Thursday, April 19, 2007

Last Meal (For Now)

I'm not exactly sure what happened. No, actually, I know exactly what happened.

C works as a game tester for a large company, which is not as glamorous as it sounds. For one, as he's had to clarify countless times, he does not "play video games for a living." Game testing usually involves long hours and tedious replay of the same level over and over, looking for any continuity errors or programming glitches that might upset gameplay. It's monotonous, eye-straining work, and he can't even really bitch about it due to the nondisclosure agreement he signed with his contract.

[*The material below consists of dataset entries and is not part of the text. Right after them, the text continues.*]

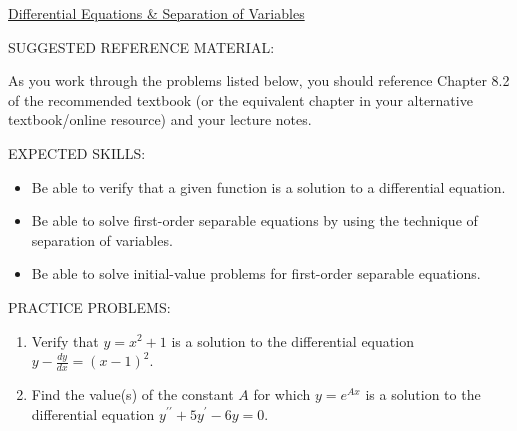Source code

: \documentclass[12pt]{article}
\newif\ifans
\begin{document}
\begin{center}
\underline{\LARGE{Differential Equations \& Separation of Variables}}
\end{center}

\noindent SUGGESTED REFERENCE MATERIAL:

\bigskip

\noindent As you work through the problems listed below, you should reference Chapter 8.2 of the recommended textbook (or the equivalent chapter in your alternative textbook/online resource) and your lecture notes.

\bigskip

\noindent EXPECTED SKILLS:

\begin{itemize}

\item Be able to verify that a given function is a solution to a differential equation.

\item Be able to solve first-order separable equations by using the technique of separation of variables.

\item Be able to solve initial-value problems for first-order separable equations. 

\end{itemize}

\noindent PRACTICE PROBLEMS:

\medskip

\begin{enumerate}

\item Verify that $y=x^2+1$ is a solution to the differential equation $y-\frac{dy}{dx}=(x-1)^2$.

\ifans{\fbox{\parbox{1\linewidth}{Differentiating $y=x^2+1$ with respect to $x$ yields $y^{\prime}=2x$.  Thus,\\
 $$y-\frac{dy}{dx}=(x^2+1)-(2x)=(x-1)^2$$}}} \fi

\item Find the value(s) of the constant $A$ for which $y=e^{Ax}$ is a solution to the differential equation $y^{\prime\prime}+5y^{\prime}-6y=0$.

\ifans{\fbox{$A=-6$ and $A=1$}} \fi

\end{enumerate}

\end{document}
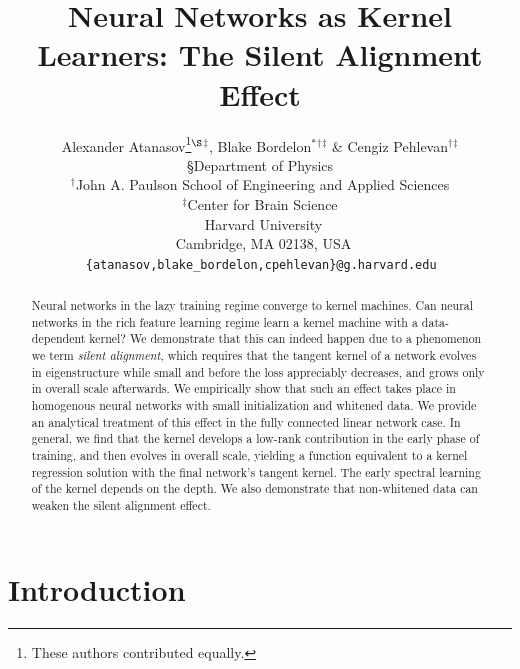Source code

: \documentclass{article} %
\title{Neural Networks as Kernel Learners: The Silent Alignment Effect}
\author{Alexander Atanasov\thanks{These authors contributed equally.}\text{  \,}$^{\S}$$^{\ddagger}$, \text{ } Blake Bordelon$^{*}$$^{\dagger}$$^{\ddagger}$ \& Cengiz Pehlevan$^{\dagger}$$^{\ddagger}$  \\
\S Department of Physics
\\
$^{\dagger}$John A. Paulson School of Engineering and Applied Sciences\\
$^{\ddagger}$Center for Brain Science\\
\, Harvard University\\
\, Cambridge, MA 02138, USA \\
\,\texttt{\{atanasov,blake\_bordelon,cpehlevan\}@g.harvard.edu} \\
}
\begin{document}
\maketitle

\begin{abstract}

Neural networks in the lazy training regime converge to kernel machines. Can neural networks in the rich feature learning regime learn a kernel machine with a data-dependent kernel? We demonstrate that this can indeed happen due to a phenomenon we term \textit{silent alignment}, which requires that the tangent kernel of a network evolves in eigenstructure while small  and before the loss appreciably decreases, and grows only in overall scale afterwards. 
We empirically show that such an effect takes place in homogenous neural networks with small initialization and whitened data. We provide an analytical treatment of this effect in the fully connected linear network case. In general, we find that the kernel develops a low-rank contribution in the early phase of training, and then evolves in overall scale, yielding a function equivalent to a kernel regression solution with the final network's tangent kernel. The early spectral learning of the kernel depends on the depth.  We also demonstrate that non-whitened data can weaken the silent alignment effect.

\end{abstract}





\section{Introduction}
\end{document}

Occasionally international teams will collaborate on testing for a single title. A week ago Camden came home with a dour look on his face. His schedule has been adjusted to fit international timetables, and for the next month or so he works from (brace yourself, people, it's not pretty) seven PM to four AM.

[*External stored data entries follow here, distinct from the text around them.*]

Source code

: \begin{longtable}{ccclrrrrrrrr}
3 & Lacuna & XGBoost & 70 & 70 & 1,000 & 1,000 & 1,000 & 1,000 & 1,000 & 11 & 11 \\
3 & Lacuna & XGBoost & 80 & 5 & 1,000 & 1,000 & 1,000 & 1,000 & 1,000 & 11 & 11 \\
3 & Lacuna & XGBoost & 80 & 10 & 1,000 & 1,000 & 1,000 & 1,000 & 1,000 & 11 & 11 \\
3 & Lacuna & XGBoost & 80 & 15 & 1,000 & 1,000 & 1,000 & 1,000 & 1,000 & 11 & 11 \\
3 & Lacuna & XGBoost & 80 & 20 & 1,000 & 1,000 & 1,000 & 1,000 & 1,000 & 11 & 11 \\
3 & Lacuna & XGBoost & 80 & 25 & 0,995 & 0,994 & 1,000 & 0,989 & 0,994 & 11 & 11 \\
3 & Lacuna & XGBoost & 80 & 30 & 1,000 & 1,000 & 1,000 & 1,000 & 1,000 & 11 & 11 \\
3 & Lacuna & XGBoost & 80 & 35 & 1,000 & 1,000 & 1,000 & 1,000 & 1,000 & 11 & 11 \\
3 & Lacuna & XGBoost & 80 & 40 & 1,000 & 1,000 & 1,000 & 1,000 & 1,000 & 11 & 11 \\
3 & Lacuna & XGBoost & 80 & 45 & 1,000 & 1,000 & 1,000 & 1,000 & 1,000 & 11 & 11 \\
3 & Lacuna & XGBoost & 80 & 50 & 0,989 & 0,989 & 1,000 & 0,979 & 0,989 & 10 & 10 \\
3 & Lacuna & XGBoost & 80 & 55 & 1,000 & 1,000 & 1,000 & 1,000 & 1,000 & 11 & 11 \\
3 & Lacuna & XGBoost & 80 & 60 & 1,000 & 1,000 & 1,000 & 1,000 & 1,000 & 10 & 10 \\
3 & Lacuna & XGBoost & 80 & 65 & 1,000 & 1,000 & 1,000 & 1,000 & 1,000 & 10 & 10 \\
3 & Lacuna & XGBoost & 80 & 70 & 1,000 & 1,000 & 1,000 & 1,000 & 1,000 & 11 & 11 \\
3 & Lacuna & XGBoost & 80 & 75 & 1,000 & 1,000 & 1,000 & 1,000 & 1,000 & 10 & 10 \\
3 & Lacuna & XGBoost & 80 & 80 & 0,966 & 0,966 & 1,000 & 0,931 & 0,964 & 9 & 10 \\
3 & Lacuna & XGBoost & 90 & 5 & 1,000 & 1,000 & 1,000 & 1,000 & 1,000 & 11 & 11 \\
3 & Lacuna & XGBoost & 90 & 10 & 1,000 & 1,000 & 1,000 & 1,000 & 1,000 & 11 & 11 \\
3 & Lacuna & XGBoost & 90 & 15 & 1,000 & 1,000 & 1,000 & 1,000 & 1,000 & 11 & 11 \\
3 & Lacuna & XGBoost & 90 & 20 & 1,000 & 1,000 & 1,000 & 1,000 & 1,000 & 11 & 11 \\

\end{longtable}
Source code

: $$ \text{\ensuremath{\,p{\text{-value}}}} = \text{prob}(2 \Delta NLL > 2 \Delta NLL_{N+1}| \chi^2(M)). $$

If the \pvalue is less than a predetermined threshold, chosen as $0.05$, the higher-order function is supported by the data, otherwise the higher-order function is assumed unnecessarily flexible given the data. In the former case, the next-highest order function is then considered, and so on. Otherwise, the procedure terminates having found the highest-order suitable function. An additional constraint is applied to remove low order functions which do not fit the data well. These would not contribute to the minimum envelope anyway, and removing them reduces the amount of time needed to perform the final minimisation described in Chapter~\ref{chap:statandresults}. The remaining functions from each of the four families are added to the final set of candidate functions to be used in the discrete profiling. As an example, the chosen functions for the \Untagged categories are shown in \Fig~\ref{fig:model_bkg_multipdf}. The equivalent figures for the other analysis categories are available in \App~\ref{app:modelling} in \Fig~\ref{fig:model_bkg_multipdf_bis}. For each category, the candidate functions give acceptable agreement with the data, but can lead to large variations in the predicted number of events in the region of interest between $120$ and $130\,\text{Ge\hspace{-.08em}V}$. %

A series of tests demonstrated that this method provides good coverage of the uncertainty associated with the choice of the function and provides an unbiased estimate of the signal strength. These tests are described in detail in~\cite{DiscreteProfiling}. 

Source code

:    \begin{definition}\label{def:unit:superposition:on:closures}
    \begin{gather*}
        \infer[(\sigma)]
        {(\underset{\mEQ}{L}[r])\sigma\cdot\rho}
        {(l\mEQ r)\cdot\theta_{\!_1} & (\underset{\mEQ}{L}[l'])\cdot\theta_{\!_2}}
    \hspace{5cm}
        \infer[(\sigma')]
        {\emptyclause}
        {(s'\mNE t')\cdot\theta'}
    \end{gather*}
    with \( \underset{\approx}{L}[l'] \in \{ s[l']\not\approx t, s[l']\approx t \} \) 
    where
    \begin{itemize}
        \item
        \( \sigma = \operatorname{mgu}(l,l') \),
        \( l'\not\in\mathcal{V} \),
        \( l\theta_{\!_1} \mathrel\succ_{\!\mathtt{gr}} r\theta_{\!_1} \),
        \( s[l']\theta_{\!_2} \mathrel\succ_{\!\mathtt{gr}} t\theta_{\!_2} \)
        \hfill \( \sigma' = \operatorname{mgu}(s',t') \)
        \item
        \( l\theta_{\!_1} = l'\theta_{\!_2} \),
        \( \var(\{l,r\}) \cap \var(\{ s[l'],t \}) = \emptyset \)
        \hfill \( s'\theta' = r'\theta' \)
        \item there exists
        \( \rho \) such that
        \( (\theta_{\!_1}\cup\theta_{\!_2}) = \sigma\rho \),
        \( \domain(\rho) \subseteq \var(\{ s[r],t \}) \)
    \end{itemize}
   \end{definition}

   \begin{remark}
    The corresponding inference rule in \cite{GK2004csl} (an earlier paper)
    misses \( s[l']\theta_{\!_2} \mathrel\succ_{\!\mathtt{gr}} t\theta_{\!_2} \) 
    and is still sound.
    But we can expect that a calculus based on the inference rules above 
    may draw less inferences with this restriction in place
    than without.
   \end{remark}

His new schedule threw quite a wrench into what I'd hoped would be a smooth quarter. I had to drop the night class I'd been planning on taking with C, since he wouldn't be available to give us a ride and the bus doesn't run that late. Which meant the other night classes were moot as well. When I scrambled to sign up with late-registration for some online classes that had looked interesting, I found they were all full. So I have make excuses for yet another blank quarter on my college transfer applications, which look like they might be pushed back yet another year. D'oh!

Even worse, though: I can't cook.

C's reasoning is this: the one meal I cook regularly, almost every day, is dinner. Since he won't be home to share dinner with me, he feels guilty at the idea of "making [me] slave over a hot stove" only to immediately box up the meal for his lunch, while I eat my portion alone. A little melodramatic, perhaps, but I do feel less enthusiastic about cooking when he's not here. Which is really a pity, now that spring has really arrived and all its bounty is brimming in the markets. Maybe I'll start mustering up the energy to start cooking dinners for myself this week, but for now I just feel too disoriented by these bizarre hours to do much of anything but order Thai food and surf the Internet.

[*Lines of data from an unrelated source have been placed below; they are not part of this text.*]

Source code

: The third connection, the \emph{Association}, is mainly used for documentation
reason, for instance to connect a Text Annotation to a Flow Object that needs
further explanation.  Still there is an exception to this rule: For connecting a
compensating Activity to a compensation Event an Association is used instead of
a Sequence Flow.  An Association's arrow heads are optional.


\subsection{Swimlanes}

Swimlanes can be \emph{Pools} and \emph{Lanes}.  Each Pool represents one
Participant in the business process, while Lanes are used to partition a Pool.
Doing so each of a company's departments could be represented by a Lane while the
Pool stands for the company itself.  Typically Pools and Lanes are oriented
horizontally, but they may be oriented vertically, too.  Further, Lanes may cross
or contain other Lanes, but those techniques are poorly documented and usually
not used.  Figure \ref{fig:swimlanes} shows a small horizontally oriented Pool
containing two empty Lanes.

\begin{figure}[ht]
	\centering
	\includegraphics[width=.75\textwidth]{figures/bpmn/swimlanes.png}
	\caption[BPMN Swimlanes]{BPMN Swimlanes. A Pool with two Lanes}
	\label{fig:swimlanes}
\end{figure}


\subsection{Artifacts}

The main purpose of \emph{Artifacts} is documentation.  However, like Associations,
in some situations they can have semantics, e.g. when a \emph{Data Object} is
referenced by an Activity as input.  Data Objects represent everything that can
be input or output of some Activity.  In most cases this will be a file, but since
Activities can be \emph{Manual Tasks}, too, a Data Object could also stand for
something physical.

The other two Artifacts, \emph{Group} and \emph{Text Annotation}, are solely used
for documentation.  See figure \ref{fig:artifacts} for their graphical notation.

Still, I've found ways to weasel in a little time in the kitchen. I get up an hour or so after C gets home and rustle up some bacon, eggs, and oatmeal. And for you, dear readers, I offer up the last nice dinner I made for C:

Spring Pantry Pasta
This is basically a dish of my own invention, if I can even call it a dish. The beauty of pasta recipes is how malleable they are, how simple it is to showcase specific ingredients and flavors as they shift with the seasons. The sauce is based on pasta carbonara, but beyond that I kind of went crazy. Leeks were on sale for $0.99 a pound, so I threw in four of those; C loves peas, and even though the produce market was out when we got there (boo) I've found that Trader Joes' frozen peas are actually comparable to fresh, depending on how they're used. Throw in some crumbled bacon and an aging yellow bell pepper that had been languishing on my counter for a few days and we had a meal to carry us through the dreary takeout-laden weeks to come.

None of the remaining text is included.